A Beautiful Town and New Friends (Originally posted 30 Nov 2013
Country
By the time we arrived in Morelia, our ideas about Mexico, if we had any at all, had largely been dismantled and were ready for a rebuild. There may have been no better place for that to happen than this stunningly beautiful town of 130,000 laid out in a grid pattern in the 16th Century. Morelia, of course, has a huge cathedral (every Mexican city worth its salt has at least one of those) but it also has a vast stock of beautiful and substantial buildings, extensive well maintained parks and well used public plazas. Morelia's population is augmented by about 20,000 students attending its university and music school (the oldest in the Americas) and the place has that attractive openness of student towns everywhere. Hidden down every street are smart little coffee shops, bars and cheap-eats places that give the place a sophisticated feel. By the time we had been there six hours, we had attended a wedding at the Cathedral, applauded buskers performing the Dance of the Old Men, consumed a cheap but excellent meal, watched a concert in a side street and a fireworks display from the balcony of our hotel. We ended our day having a few beers in a bar full of young people in the uniform of skin-tight jeans and experimental facial hair that mark out uni-students everywhere. A day later, as we walked back to our hotel, enjoying the mild evening and licking our ice creams, we decided that Morelia was our sort of town. The sort of place where you could make yourself comfortable if you happened to wash up there sometime.
Our departure from Morelia was a little delayed when I couldn't get Elephant out of the secure lock-up where it was stored near to the hotel. The delay was just another example of the good luck that comes to those who don't overplan. A few kilometres out of town we were overtaken by a small herd of bikes out for a Sunday ride. There were plenty of BMWs, some with a luggage fit but all travelling light. One rider pulled us over to the side of the road, introduced himself and invited us to breakfast with the ride group. We rode along with the group for a further 30 minutes up into the nearby hills to a family restaurant in a smallish town and parked Elephant at the end of a long row of bikes. A few of the group spoke excellent English which made up for our disgracefully poor Spanish (a failing which we promised to remedy) and we enjoyed the kind of easy social exchange that riders everywhere enjoy. There is something about bikes that cuts through language and cultural barriers.

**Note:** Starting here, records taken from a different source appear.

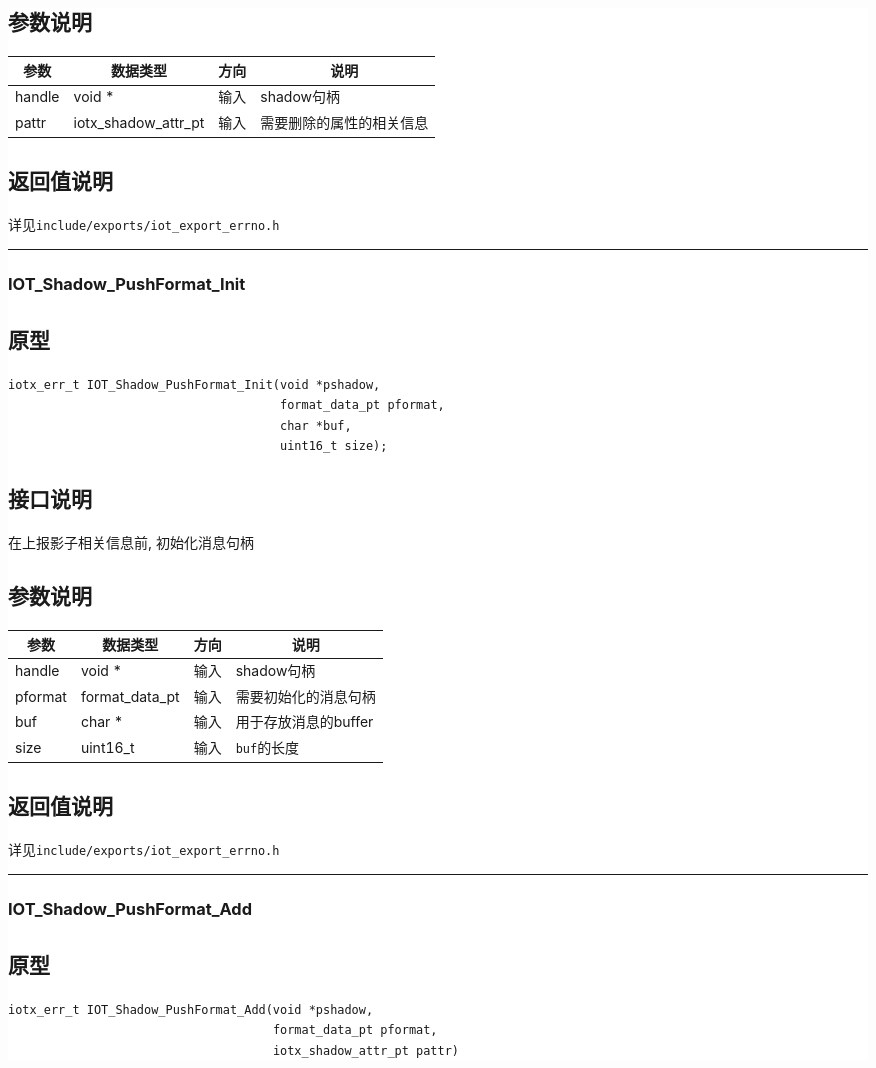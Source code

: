 参数说明
---

| 参数    | 数据类型                | 方向    | 说明
|---------|-------------------------|---------|-----------------------------
| handle  | void *                  | 输入    | shadow句柄
| pattr   | iotx_shadow_attr_pt     | 输入    | 需要删除的属性的相关信息

返回值说明
---
详见`include/exports/iot_export_errno.h`

-----

### <a name="IOT_Shadow_PushFormat_Init">IOT_Shadow_PushFormat_Init</a>

原型
---
```
iotx_err_t IOT_Shadow_PushFormat_Init(void *pshadow,
                                      format_data_pt pformat,
                                      char *buf,
                                      uint16_t size);
```

接口说明
---
在上报影子相关信息前, 初始化消息句柄

参数说明
---

| 参数        | 数据类型        | 方向    | 说明
|-------------|-----------------|---------|-------------------------
| handle      | void *          | 输入    | shadow句柄
| pformat     | format_data_pt  | 输入    | 需要初始化的消息句柄
| buf         | char *          | 输入    | 用于存放消息的buffer
| size        | uint16_t        | 输入    | `buf`的长度

返回值说明
---
详见`include/exports/iot_export_errno.h`

-----

### <a name="IOT_Shadow_PushFormat_Add">IOT_Shadow_PushFormat_Add</a>

原型
---
```
iotx_err_t IOT_Shadow_PushFormat_Add(void *pshadow,
                                     format_data_pt pformat,
                                     iotx_shadow_attr_pt pattr)
```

After the meal, the discussion turned to our route forward. We were easily convinced we were heading the wrong way around Mexico City and without giving it any great thought, switched to another road. A small detachment of riders accompanied us to the next major town where we refuelled and said farewell. We sprinted off into the mountains (as much as Elephant can sprint) and had no trouble navigating our way south. The road varied between some of the best sweepers we have ridden to a mindless grind through small valley towns with endless speed-bumps (called topes). It did however, provide one more first for the team. Crossing out of the central valley we climbed up through a pass at 3154m. To put this in perspective, this is higher than any pass we rode in the European Alps. In fact, it is higher than any paved pass in the European Alps!
We found a good overnight stop in Cuernaca then pressed on towards the city of Oaxaca the next morning. It was a long haul but, by late afternoon, we were confident we would be safely off the streets before last light. I always get worried when things are going so well and there is good reason for that. We had picked up the tollway about 40 km out of town and were making a very respectable Elephant speed of about 120km/h when suddenly we closed on a massive traffic jam. The big trucks filled the road as far forward as we could see. There were no exits. I stopped Elephant behind the last truck. Bus passengers just ahead were taking their bags and abandoning the scene on foot. I looked back up the freeway and more trucks and cars where arriving every minute.
This was no place for Team Elephant to get stuck and we clearly didn't have much time to make a decision. I spun Elephant around as quickly as I could, switched on the emergency flashers and sped back up the road against the oncoming traffic. A few kilometres back we found a place where the bank down from the tollway was OK for elephants. We turned off and rode 10m down a steep slope, paid a farmer 10 Pesos to ride over his field then bumped and crashed our way to the nearest track. From there it was easy to get into a nearby village where we promptly got lost in a maze of unpaved, rutted, gnarled lanes that had been blocked at regular intervals by new constructions, ditches and even, in one case, a soccer goal. It took us 40 punishing minutes to get back onto a main road and a further 40 minutes to struggle through the evening traffic to the centre of town. By the time we had found accommodation, safe parking for Elephant, food and beer we were exhausted but very happy we weren't still trapped in a 5km traffic jam back on the tollway.